Toda essa “intervenção” por parte do judiciário passou a ser alvo de severas críticas, sendo considerada uma interferência excessiva à organização interna da Administração Pública e graves exemplos de violação do princípio da separação de poderes. Os juristas destacavam a falta de legitimidade democrática e a falta de expertise do judiciário para exercer esse tipo de atuação. Chamavam atenção para os altos gastos que envolviam os litígios estruturais. Além disso, afirmavam que as intervenções do judiciário representavam uma subversão do seu papel nas democracias contemporâneas(22). Uma das reações mais conservadoras foi por parte do Congresso norte-americano que:

acabou estabelecendo severas restrições às injuctions. A Prision Litigation Reform Act (PLRA), lei promulgada em 1996, impôs significativos limites aos poderes jurisdicionais e cerceou a aplicação das injuctions no sistema prisional norteamericano. A partir dessa lei apenas em último caso as cortes poderiam ordenar a liberação de presos encarcerados em presídios superlotados e adotar remédios estruturais mais invasivos. (23)

Esse cenário fez com que houvesse um declínio na concessão de medidas estruturantes a partir da década de 90. Mas mesmo após décadas de críticas, esse ainda segue sendo um modelo de adjudicação comum nos Estados Unidos.

 

3. O sistema carcerário enquanto uma violação sistêmica das garantias constitucionais e normas de direitos humanos

Hoje, o ordenamento jurídico brasileiro possui diversas garantias legais que asseguram aos presos seus direitos enquanto cumprem suas penas. A Constituição Federal e a Lei de Execução Penal estabelecem diversos dispositivos que tem por objetivo proteger as garantias das pessoas presas. Além das normas nacionais, o Brasil é signatário da Declaração Universal dos Direitos Humanos, que também tem como um de seus objetivos a observação da dignidade da pessoa humana, independente desta estar presa ou não.
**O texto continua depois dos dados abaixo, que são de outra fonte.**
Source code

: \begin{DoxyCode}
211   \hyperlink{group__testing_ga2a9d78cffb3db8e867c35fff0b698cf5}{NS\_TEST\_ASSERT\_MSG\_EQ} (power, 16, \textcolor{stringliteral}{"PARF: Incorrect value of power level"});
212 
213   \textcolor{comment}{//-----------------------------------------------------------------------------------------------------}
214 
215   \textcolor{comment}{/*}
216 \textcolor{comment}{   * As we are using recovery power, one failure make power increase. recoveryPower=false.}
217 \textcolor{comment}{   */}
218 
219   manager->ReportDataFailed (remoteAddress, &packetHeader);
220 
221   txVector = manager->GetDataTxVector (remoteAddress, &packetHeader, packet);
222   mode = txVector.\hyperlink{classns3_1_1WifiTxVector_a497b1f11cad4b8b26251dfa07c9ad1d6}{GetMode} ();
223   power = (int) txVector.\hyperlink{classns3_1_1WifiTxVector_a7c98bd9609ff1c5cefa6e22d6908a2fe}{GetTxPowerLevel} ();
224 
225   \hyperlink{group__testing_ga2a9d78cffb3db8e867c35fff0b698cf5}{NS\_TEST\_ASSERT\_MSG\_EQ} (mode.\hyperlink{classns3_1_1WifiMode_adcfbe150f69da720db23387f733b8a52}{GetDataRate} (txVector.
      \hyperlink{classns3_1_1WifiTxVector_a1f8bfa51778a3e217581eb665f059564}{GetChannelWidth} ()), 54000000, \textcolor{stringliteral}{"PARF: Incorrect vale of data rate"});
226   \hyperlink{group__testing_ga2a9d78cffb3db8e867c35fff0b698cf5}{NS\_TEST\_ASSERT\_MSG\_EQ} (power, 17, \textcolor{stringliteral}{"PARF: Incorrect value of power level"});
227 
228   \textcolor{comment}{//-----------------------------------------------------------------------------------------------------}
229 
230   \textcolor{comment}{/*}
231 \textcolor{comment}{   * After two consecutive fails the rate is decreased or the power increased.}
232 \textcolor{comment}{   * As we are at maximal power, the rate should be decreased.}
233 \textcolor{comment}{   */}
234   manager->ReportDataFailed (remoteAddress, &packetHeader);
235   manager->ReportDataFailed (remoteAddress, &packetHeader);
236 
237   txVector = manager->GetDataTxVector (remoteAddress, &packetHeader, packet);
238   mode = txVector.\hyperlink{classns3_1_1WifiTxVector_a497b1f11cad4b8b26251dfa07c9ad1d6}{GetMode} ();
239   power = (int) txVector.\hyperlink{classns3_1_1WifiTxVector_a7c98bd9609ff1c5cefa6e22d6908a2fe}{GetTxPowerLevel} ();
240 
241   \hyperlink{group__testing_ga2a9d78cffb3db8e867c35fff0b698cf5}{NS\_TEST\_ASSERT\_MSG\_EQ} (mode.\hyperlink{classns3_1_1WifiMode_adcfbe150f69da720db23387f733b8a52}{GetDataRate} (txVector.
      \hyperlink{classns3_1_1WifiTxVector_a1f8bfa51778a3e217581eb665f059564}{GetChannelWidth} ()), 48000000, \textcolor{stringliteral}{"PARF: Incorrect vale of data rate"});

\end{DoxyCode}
O sistema carcerário brasileiro é evidente resultado de sucateamento, as prisões enfrentam superlotação e os detentos não estão tendo suas condições de saúde, segurança físico psicológica, alimentação e educação assegurados.

De acordo com o IBCCrim, o déficit de vagas do sistema prisional brasileiro era de 250.000 vagas no final do ano de 2016, com uma taxa de ocupação de 1,9 presos por vaga. Isso se deve ao salto ocorrido desde os anos 1990 de quase 100.000 para 622.000 presos até os dias atuais, sem que o sistema prisional tivesse acompanhado tal crescimento. Seria preciso quase que dobrar a capacidade atual de vagas para atender ao total da demanda prisional e praticamente triplicar o número de vagas disponíveis, na hipótese de cumprimento de todos os mandados de prisão em aberto até o final do ano de 2016 – 500 mil, segundo o Banco Nacional de Mandados de Prisão do Conselho Nacional de Justiça (CNJ).(24)
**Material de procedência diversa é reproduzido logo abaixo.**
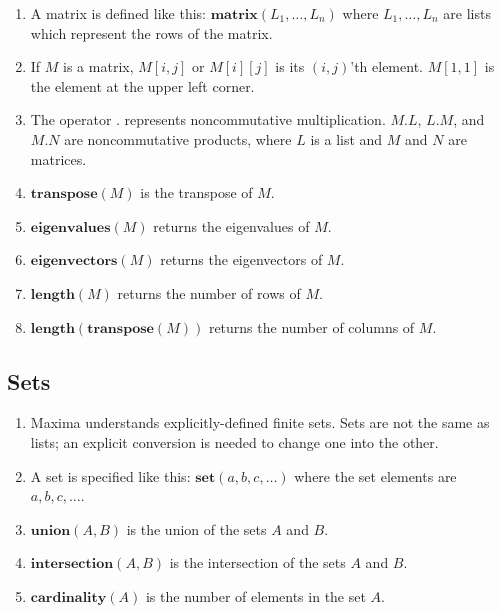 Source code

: \documentclass[12pt]{article}
\begin{document}
\begin{enumerate}

\item A matrix is defined like this: $\mathbf{matrix}(L_1, \ldots, L_n)$
    where $L_1, \ldots, L_n$ are lists which represent the rows of the matrix.
    
\item If $M$ is a matrix, $M[i, j]$ or $M[i][j]$ is its $(i, j)$'th element.
    $M[1,1]$ is the element at the upper left corner.

\item The operator $\mathbf{.}$ represents noncommutative multiplication.
    $M . L$, $L . M$, and $M . N$ are noncommutative products,
    where $L$ is a list and $M$ and $N$ are matrices.


\item $\mathbf{transpose}(M)$ is the transpose of $M$.

\item $\mathbf{eigenvalues}(M)$ returns the eigenvalues of $M$.

\item $\mathbf{eigenvectors}(M)$ returns the eigenvectors of $M$.

\item $\mathbf{length}(M)$ returns the number of rows of $M$.

\item $\mathbf{length}(\mathbf{transpose}(M))$ returns the number of columns of $M$.

\end{enumerate}

\subsection{Sets}

\begin{enumerate}

\item Maxima understands explicitly-defined finite sets.
    Sets are not the same as lists; an explicit conversion is needed to change one into the other.
    
\item A set is specified like this:
    $\mathbf{set}(a, b, c, \ldots)$ where the set elements are $a, b, c, \ldots$.

\item $\mathbf{union} (A, B)$ is the union of the sets $A$ and $B$.

\item $\mathbf{intersection} (A, B)$ is the intersection of the sets $A$ and $B$.

\item $\mathbf{cardinality} (A)$ is the number of elements in the set $A$.

\end{enumerate}
\end{document}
Todo esse descaso tem causado uma violação sistêmica de direitos fundamentais dos detentos, que são, muitos deles, baseados em um dos fundamentos da Constituição de 1988, a dignidade da pessoa humana. A violação de tal princípio nas instituições carcerárias tem sido de tal nível que a situação a qual os presos são expostos é tão degradante e contínua que pode ser chamado de tortura.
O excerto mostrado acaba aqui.